## [What is required]
Please output exactly the part of the records below that opens with the line containing "Chern-Simons en 11D)." and closes with the line containing "qui décrivent la", both lines included, and nothing else.

Stored data entries
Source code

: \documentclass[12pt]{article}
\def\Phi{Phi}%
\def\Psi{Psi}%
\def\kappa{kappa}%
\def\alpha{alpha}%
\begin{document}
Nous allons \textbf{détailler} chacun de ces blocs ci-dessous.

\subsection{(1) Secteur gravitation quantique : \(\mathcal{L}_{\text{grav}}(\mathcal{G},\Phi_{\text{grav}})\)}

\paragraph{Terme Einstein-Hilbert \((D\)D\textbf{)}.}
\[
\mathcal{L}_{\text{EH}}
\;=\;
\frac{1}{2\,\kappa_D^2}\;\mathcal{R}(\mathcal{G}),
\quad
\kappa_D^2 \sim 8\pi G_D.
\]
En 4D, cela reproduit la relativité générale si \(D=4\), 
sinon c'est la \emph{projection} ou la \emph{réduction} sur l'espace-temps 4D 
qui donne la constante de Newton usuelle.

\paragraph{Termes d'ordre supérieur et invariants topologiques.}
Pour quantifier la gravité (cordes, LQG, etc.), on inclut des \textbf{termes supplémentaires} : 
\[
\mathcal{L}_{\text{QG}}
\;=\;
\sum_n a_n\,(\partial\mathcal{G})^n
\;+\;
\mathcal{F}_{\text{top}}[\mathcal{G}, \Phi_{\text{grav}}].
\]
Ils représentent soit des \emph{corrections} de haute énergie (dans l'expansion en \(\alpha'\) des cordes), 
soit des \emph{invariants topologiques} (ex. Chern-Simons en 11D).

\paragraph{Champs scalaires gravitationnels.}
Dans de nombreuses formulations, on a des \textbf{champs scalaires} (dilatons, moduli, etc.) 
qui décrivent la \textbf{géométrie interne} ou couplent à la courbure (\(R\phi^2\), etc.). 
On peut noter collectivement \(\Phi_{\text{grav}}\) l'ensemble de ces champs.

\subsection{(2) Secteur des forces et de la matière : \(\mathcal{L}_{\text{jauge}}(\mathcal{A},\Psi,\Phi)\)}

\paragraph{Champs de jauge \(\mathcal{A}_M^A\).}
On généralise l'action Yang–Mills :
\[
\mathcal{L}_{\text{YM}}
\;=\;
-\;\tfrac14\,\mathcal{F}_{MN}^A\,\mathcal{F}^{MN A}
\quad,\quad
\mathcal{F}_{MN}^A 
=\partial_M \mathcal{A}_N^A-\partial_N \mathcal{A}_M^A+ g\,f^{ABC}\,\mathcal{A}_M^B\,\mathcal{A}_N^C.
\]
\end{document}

## [Solution]
soit des \emph{invariants topologiques} (ex. Chern-Simons en 11D).

\paragraph{Champs scalaires gravitationnels.}
Dans de nombreuses formulations, on a des \textbf{champs scalaires} (dilatons, moduli, etc.) 
qui décrivent la \textbf{géométrie interne} ou couplent à la courbure (\(R\phi^2\), etc.). 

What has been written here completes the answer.